PROVIDED INFORMATION
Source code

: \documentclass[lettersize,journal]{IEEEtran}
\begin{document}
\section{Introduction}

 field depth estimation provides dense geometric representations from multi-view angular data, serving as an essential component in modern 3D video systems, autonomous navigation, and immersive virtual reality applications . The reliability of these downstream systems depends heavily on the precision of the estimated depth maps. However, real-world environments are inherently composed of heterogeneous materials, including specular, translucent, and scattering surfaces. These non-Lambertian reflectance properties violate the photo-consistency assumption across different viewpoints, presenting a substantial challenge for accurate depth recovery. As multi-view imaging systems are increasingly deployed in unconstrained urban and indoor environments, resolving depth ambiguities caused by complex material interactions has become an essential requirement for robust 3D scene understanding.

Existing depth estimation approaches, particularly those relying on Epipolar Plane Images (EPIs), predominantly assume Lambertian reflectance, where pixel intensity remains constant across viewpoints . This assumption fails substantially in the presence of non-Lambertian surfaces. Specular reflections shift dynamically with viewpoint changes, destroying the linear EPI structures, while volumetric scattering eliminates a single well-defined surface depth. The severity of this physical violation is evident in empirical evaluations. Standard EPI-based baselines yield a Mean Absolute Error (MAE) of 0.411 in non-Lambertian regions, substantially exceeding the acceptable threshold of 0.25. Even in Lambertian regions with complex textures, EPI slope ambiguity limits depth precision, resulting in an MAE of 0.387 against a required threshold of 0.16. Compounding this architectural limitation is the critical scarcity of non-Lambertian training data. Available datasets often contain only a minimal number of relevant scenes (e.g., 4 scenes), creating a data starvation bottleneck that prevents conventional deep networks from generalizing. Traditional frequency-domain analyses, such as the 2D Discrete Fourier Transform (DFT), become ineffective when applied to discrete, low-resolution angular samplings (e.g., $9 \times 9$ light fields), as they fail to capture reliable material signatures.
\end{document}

==

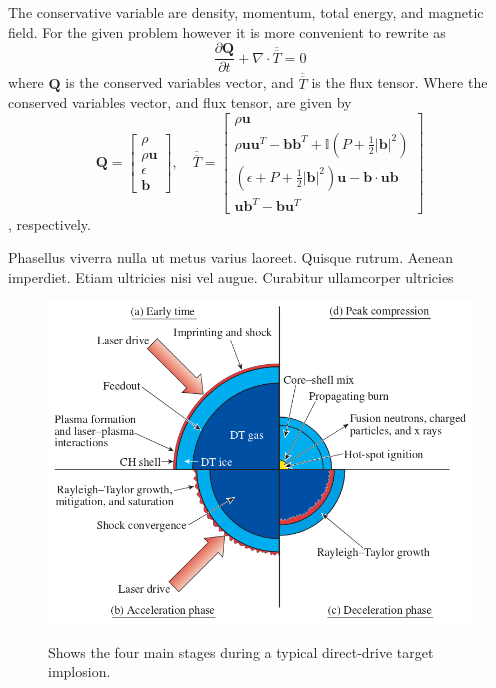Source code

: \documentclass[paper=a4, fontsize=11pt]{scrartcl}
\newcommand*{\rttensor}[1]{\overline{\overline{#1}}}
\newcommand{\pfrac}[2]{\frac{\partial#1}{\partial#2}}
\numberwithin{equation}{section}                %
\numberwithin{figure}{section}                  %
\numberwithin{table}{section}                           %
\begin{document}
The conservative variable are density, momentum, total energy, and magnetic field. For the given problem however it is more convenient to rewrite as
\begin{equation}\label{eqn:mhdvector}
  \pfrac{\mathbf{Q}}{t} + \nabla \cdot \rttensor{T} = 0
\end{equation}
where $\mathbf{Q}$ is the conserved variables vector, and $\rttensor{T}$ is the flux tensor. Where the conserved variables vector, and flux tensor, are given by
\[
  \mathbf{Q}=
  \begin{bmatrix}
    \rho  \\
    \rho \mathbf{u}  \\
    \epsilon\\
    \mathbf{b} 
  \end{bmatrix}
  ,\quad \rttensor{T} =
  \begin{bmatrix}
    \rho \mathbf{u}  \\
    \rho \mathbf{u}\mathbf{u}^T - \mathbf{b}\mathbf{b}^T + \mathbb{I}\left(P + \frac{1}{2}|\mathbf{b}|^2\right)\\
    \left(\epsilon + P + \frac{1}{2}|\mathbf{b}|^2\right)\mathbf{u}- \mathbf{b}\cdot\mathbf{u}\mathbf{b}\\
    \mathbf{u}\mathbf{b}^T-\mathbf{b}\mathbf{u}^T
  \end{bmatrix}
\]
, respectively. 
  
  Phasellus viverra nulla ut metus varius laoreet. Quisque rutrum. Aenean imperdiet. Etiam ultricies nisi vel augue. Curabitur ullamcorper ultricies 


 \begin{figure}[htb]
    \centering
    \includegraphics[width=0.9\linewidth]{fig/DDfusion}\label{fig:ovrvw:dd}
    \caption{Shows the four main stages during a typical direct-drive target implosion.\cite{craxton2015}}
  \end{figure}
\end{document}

---

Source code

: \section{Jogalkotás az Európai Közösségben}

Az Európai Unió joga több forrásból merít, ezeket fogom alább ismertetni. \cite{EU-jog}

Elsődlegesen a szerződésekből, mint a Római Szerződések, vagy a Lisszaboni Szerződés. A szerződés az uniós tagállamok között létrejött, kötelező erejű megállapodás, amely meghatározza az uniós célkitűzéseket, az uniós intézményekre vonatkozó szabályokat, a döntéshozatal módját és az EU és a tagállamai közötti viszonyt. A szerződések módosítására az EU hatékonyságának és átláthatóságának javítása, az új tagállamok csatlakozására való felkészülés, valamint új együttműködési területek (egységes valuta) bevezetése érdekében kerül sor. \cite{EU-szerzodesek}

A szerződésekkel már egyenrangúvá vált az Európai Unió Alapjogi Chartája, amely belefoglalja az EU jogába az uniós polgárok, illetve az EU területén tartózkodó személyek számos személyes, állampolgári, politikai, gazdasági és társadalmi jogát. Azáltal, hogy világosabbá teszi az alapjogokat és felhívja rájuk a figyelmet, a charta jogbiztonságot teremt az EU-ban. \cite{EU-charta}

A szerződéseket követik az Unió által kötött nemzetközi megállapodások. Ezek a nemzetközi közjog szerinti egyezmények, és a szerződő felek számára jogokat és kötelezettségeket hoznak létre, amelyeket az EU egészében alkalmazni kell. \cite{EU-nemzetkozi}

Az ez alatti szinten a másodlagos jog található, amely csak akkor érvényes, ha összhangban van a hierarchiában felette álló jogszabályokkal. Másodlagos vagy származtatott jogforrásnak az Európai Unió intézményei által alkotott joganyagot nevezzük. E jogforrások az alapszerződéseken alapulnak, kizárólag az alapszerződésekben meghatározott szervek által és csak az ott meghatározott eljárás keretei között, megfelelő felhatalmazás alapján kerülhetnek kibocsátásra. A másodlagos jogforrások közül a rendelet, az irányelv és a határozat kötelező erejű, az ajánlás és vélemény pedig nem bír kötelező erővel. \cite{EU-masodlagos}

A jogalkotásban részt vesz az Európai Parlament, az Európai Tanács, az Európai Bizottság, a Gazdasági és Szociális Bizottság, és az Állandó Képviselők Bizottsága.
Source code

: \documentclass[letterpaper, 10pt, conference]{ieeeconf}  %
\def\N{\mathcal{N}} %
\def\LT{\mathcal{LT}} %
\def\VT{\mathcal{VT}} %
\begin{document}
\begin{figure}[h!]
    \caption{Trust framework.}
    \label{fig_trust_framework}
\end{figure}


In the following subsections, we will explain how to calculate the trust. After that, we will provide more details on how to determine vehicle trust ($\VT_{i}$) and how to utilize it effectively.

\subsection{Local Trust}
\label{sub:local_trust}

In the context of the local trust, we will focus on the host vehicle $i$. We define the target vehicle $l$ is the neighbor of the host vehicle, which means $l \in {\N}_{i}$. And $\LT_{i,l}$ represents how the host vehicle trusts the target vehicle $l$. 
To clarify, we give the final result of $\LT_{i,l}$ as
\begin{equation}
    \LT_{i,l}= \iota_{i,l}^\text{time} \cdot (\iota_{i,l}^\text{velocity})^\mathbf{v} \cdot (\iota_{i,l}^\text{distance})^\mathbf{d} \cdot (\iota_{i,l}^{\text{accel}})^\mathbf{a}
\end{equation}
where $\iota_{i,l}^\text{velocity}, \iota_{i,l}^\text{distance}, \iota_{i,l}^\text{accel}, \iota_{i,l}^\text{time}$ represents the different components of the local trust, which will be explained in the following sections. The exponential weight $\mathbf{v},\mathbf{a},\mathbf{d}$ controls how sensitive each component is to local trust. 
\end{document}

TASK ITEM
Wherever the string "target" appears in a line of the records, copy that line.

SOLVED EXERCISE
    \caption{Shows the four main stages during a typical direct-drive target implosion.\cite{craxton2015}}
In the context of the local trust, we will focus on the host vehicle $i$. We define the target vehicle $l$ is the neighbor of the host vehicle, which means $l \in {\N}_{i}$. And $\LT_{i,l}$ represents how the host vehicle trusts the target vehicle $l$. 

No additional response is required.